[Opening Extracted information section]

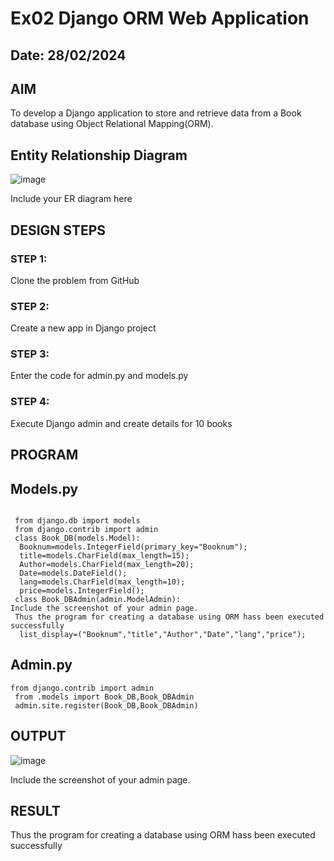 # Ex02 Django ORM Web Application
## Date: 28/02/2024

## AIM
To develop a Django application to store and retrieve data from a Book database using Object Relational Mapping(ORM).

## Entity Relationship Diagram
![image](https://github.com/Srimathi0123/ORM/assets/118673240/ef1b6633-fa20-4662-a486-b1ebd620e9ed)


Include your ER diagram here

## DESIGN STEPS

### STEP 1:
Clone the problem from GitHub

### STEP 2:
Create a new app in Django project

### STEP 3:
Enter the code for admin.py and models.py

### STEP 4:
Execute Django admin and create details for 10 books

## PROGRAM
## Models.py
```

 from django.db import models
 from django.contrib import admin
 class Book_DB(models.Model):
  Booknum=models.IntegerField(primary_key="Booknum");
  title=models.CharField(max_length=15);
  Author=models.CharField(max_length=20);
  Date=models.DateField();
  lang=models.CharField(max_length=10);
  price=models.IntegerField();
 class Book_DBAdmin(admin.ModelAdmin):
Include the screenshot of your admin page.
 Thus the program for creating a database using ORM hass been executed successfully
  list_display=("Booknum","title","Author","Date","lang","price");
```

## Admin.py
```
from django.contrib import admin
 from .models import Book_DB,Book_DBAdmin
 admin.site.register(Book_DB,Book_DBAdmin)
```
## OUTPUT
![image](https://github.com/Srimathi0123/ORM/assets/118673240/883aa4d0-0dd0-4d5e-9934-f248f4d660f8)


Include the screenshot of your admin page.


## RESULT
Thus the program for creating a database using ORM hass been executed successfully
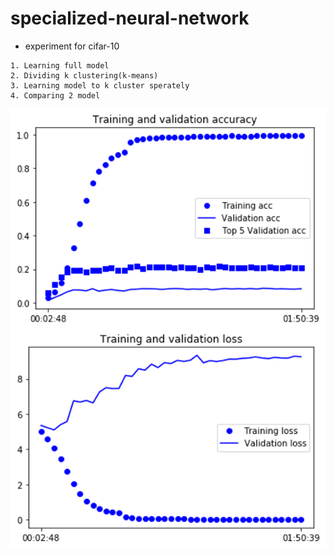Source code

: # specialized-neural-network
- experiment for cifar-10
```
1. Learning full model 
2. Dividing k clustering(k-means)
3. Learning model to k cluster sperately
4. Comparing 2 model
```
![full model training](./img/full_model_training.png)
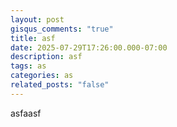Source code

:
 ```yaml
---
layout: post
gisqus_comments: "true"
title: asf
date: 2025-07-29T17:26:00.000-07:00
description: asf
tags: as
categories: as
related_posts: "false"
---
```

asfaasf
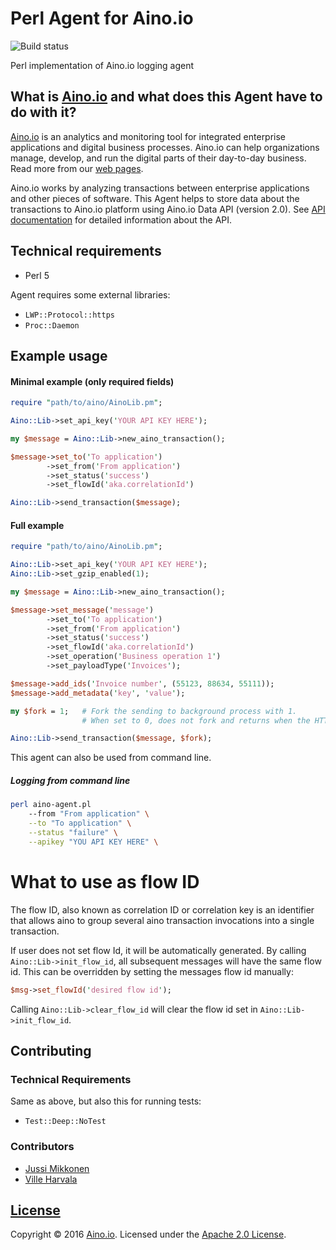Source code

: # Perl Agent for Aino.io

![Build status](https://circleci.com/gh/Aino-io/agent-perl.svg?style=shield&circle-token=9965fe818fcc8937901cbf249cd9d07707ab1138)

Perl implementation of Aino.io logging agent

## What is [Aino.io](http://aino.io) and what does this Agent have to do with it?

[Aino.io](http://aino.io) is an analytics and monitoring tool for integrated enterprise applications and digital business processes. Aino.io can help organizations manage, develop, and run the digital parts of their day-to-day business. Read more from our [web pages](http://aino.io).

Aino.io works by analyzing transactions between enterprise applications and other pieces of software. This Agent helps to store data about the transactions to Aino.io platform using Aino.io Data API (version 2.0). See [API documentation](http://www.aino.io/api) for detailed information about the API.


## Technical requirements
* Perl 5

Agent requires some external libraries:
* `LWP::Protocol::https`
* `Proc::Daemon`

## Example usage

#### Minimal example (only required fields)

```perl
require "path/to/aino/AinoLib.pm";

Aino::Lib->set_api_key('YOUR API KEY HERE');

my $message = Aino::Lib->new_aino_transaction();

$message->set_to('To application')
        ->set_from('From application')
        ->set_status('success')
        ->set_flowId('aka.correlationId')

Aino::Lib->send_transaction($message);
```

#### Full example

```perl
require "path/to/aino/AinoLib.pm";

Aino::Lib->set_api_key('YOUR API KEY HERE');
Aino::Lib->set_gzip_enabled(1);

my $message = Aino::Lib->new_aino_transaction();

$message->set_message('message')
        ->set_to('To application')
        ->set_from('From application')
        ->set_status('success')
        ->set_flowId('aka.correlationId')
        ->set_operation('Business operation 1')
        ->set_payloadType('Invoices');

$message->add_ids('Invoice number', (55123, 88634, 55111));
$message->add_metadata('key', 'value');

my $fork = 1;   # Fork the sending to background process with 1.
                # When set to 0, does not fork and returns when the HTTP request is done

Aino::Lib->send_transaction($message, $fork);
```

This agent can also be used from command line.

##### Logging from command line

```bash
perl aino-agent.pl
    --from "From application" \
    --to "To application" \
    --status "failure" \
    --apikey "YOU API KEY HERE" \
```

# What to use as flow ID
The flow ID, also known as correlation ID or correlation key is an identifier that allows aino
to group several aino transaction invocations into a single transaction.

If user does not set flow Id, it will be automatically generated.
By calling `Aino::Lib->init_flow_id`, all subsequent messages will have the same flow id.
This can be overridden by setting the messages flow id manually:
```perl
$msg->set_flowId('desired flow id');
```
Calling `Aino::Lib->clear_flow_id` will clear the flow id set in `Aino::Lib->init_flow_id`.

## Contributing

### Technical Requirements
Same as above, but also this for running tests:
* `Test::Deep::NoTest`

### Contributors

* [Jussi Mikkonen](https://github.com/jussi-mikkonen)
* [Ville Harvala](https://github.com/vharvala)

## [License](LICENSE)

Copyright &copy; 2016 [Aino.io](http://aino.io). Licensed under the [Apache 2.0 License](LICENSE).
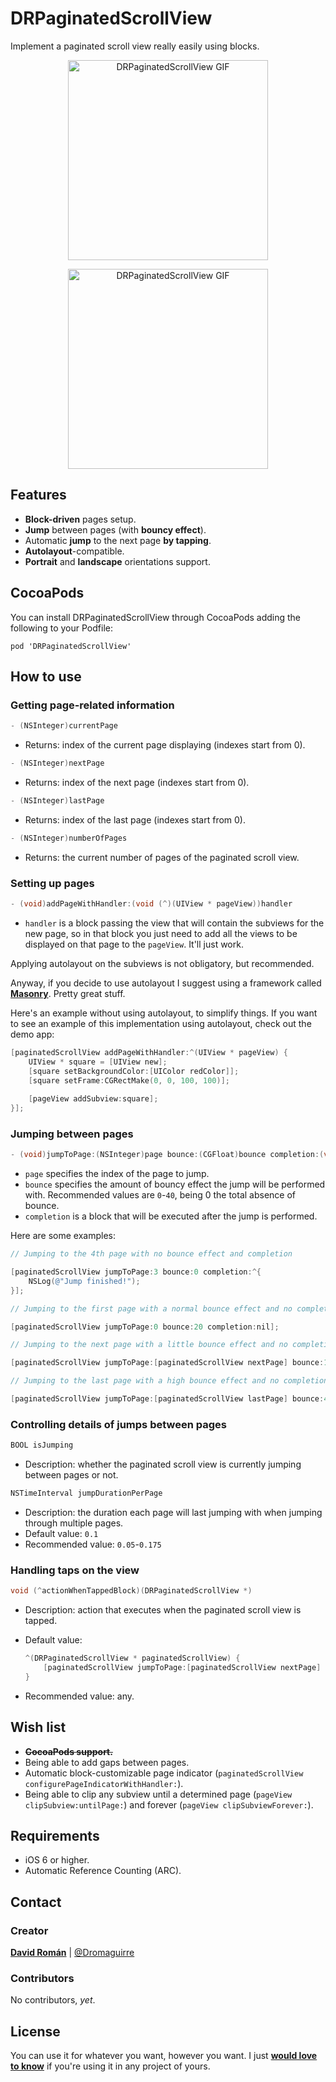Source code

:DRPaginatedScrollView
=====================

Implement a paginated scroll view really easily using blocks.

<p align="center">
	<img src="https://raw.github.com/Dromaguirre/DRPaginatedScrollView/images/1.gif" alt="DRPaginatedScrollView GIF" title="DRPaginatedScrollView GIF" width="320px" />
</p>

<p align="center">
	<img src="https://raw.github.com/Dromaguirre/DRPaginatedScrollView/images/2.gif" alt="DRPaginatedScrollView GIF" title="DRPaginatedScrollView GIF" height="320px" />
</p>

## Features

- **Block-driven** pages setup.
- **Jump** between pages (with **bouncy effect**).
- Automatic **jump** to the next page **by tapping**.
- **Autolayout**-compatible.
- **Portrait** and **landscape** orientations support.

## CocoaPods

You can install DRPaginatedScrollView through CocoaPods adding the following to your Podfile:

	pod 'DRPaginatedScrollView'

## How to use

### Getting page-related information

```objective-c
- (NSInteger)currentPage
```

- Returns: index of the current page displaying (indexes start from 0).

```objective-c
- (NSInteger)nextPage
```

- Returns: index of the next page (indexes start from 0).

```objective-c
- (NSInteger)lastPage
```

- Returns: index of the last page (indexes start from 0).

```objective-c
- (NSInteger)numberOfPages
```

- Returns: the current number of pages of the paginated scroll view.

### Setting up pages

```objective-c
- (void)addPageWithHandler:(void (^)(UIView * pageView))handler
```

- `handler` is a block passing the view that will contain the subviews for the new page, so in that block you just need to add all the views to be displayed on that page to the `pageView`. It'll just work.

Applying autolayout on the subviews is not obligatory, but recommended.

Anyway, if you decide to use autolayout I suggest using a framework called [**Masonry**](https://github.com/cloudkite/Masonry). Pretty great stuff.

Here's an example without using autolayout, to simplify things. If you want to see an example of this implementation using autolayout, check out the demo app:

```objective-c
[paginatedScrollView addPageWithHandler:^(UIView * pageView) {
    UIView * square = [UIView new];
    [square setBackgroundColor:[UIColor redColor]];
    [square setFrame:CGRectMake(0, 0, 100, 100)];
    
    [pageView addSubview:square];
}];
```
### Jumping between pages

```objective-c
- (void)jumpToPage:(NSInteger)page bounce:(CGFloat)bounce completion:(void (^)(void))completion
```

- `page` specifies the index of the page to jump.
- `bounce` specifies the amount of bouncy effect the jump will be performed with. Recommended values are `0`-`40`, being 0 the total absence of bounce.
- `completion` is a block that will be executed after the jump is performed.

Here are some examples:

```objective-c
// Jumping to the 4th page with no bounce effect and completion

[paginatedScrollView jumpToPage:3 bounce:0 completion:^{
	NSLog(@"Jump finished!");
}];

// Jumping to the first page with a normal bounce effect and no completion

[paginatedScrollView jumpToPage:0 bounce:20 completion:nil];

// Jumping to the next page with a little bounce effect and no completion

[paginatedScrollView jumpToPage:[paginatedScrollView nextPage] bounce:10 completion:nil];

// Jumping to the last page with a high bounce effect and no completion

[paginatedScrollView jumpToPage:[paginatedScrollView lastPage] bounce:40 completion:nil];
```

### Controlling details of jumps between pages

```objective-c
BOOL isJumping
```

- Description: whether the paginated scroll view is currently jumping between pages or not.

```objective-c
NSTimeInterval jumpDurationPerPage
```

- Description: the duration each page will last jumping with when jumping through multiple pages.
- Default value: `0.1`
- Recommended value: `0.05`-`0.175`

### Handling taps on the view

```objective-c
void (^actionWhenTappedBlock)(DRPaginatedScrollView *)
```

- Description: action that executes when the paginated scroll view is tapped.
- Default value:

	```objective-c
	^(DRPaginatedScrollView * paginatedScrollView) {
		[paginatedScrollView jumpToPage:[paginatedScrollView nextPage] bounce:0 completion:nil];
	}
	```		
- Recommended value: any.

## Wish list

- **~~CocoaPods support.~~**
- Being able to add gaps between pages.
- Automatic block-customizable page indicator (`paginatedScrollView configurePageIndicatorWithHandler:`).
- Being able to clip any subview until a determined page (`pageView clipSubview:untilPage:`) and forever (`pageView clipSubviewForever:`).

## Requirements

- iOS 6 or higher.
- Automatic Reference Counting (ARC).

## Contact

### Creator

[**David Román**](http://github.com/Dromaguirre) | [@Dromaguirre](http://twitter.com/Dromaguirre)

### Contributors

No contributors, *yet*.

## License

You can use it for whatever you want, however you want. I just **[would love to know](mailto:dromaguirre@gmail.com)** if you're using it in any project of yours.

[Closing Extracted information section]

- [To do] Pictures are to be left out. Write out only the lines above starting at the one with "## Admin.py" and ending at the one with "## Example usage", both lines included, exactly.

- [Task response]
## Admin.py
```
from django.contrib import admin
 from .models import Book_DB,Book_DBAdmin
 admin.site.register(Book_DB,Book_DBAdmin)
```
## OUTPUT
![image](https://github.com/Srimathi0123/ORM/assets/118673240/883aa4d0-0dd0-4d5e-9934-f248f4d660f8)


Include the screenshot of your admin page.


## RESULT
Thus the program for creating a database using ORM hass been executed successfully
Source code

: # specialized-neural-network
- experiment for cifar-10
```
1. Learning full model 
2. Dividing k clustering(k-means)
3. Learning model to k cluster sperately
4. Comparing 2 model
```
![full model training](./img/full_model_training.png)
Source code

:
 ```yaml
---
layout: post
gisqus_comments: "true"
title: asf
date: 2025-07-29T17:26:00.000-07:00
description: asf
tags: as
categories: as
related_posts: "false"
---
```

asfaasf
Source code

: # Perl Agent for Aino.io

![Build status](https://circleci.com/gh/Aino-io/agent-perl.svg?style=shield&circle-token=9965fe818fcc8937901cbf249cd9d07707ab1138)

Perl implementation of Aino.io logging agent

## What is [Aino.io](http://aino.io) and what does this Agent have to do with it?

[Aino.io](http://aino.io) is an analytics and monitoring tool for integrated enterprise applications and digital business processes. Aino.io can help organizations manage, develop, and run the digital parts of their day-to-day business. Read more from our [web pages](http://aino.io).

Aino.io works by analyzing transactions between enterprise applications and other pieces of software. This Agent helps to store data about the transactions to Aino.io platform using Aino.io Data API (version 2.0). See [API documentation](http://www.aino.io/api) for detailed information about the API.


## Technical requirements
* Perl 5

Agent requires some external libraries:
* `LWP::Protocol::https`
* `Proc::Daemon`

## Example usage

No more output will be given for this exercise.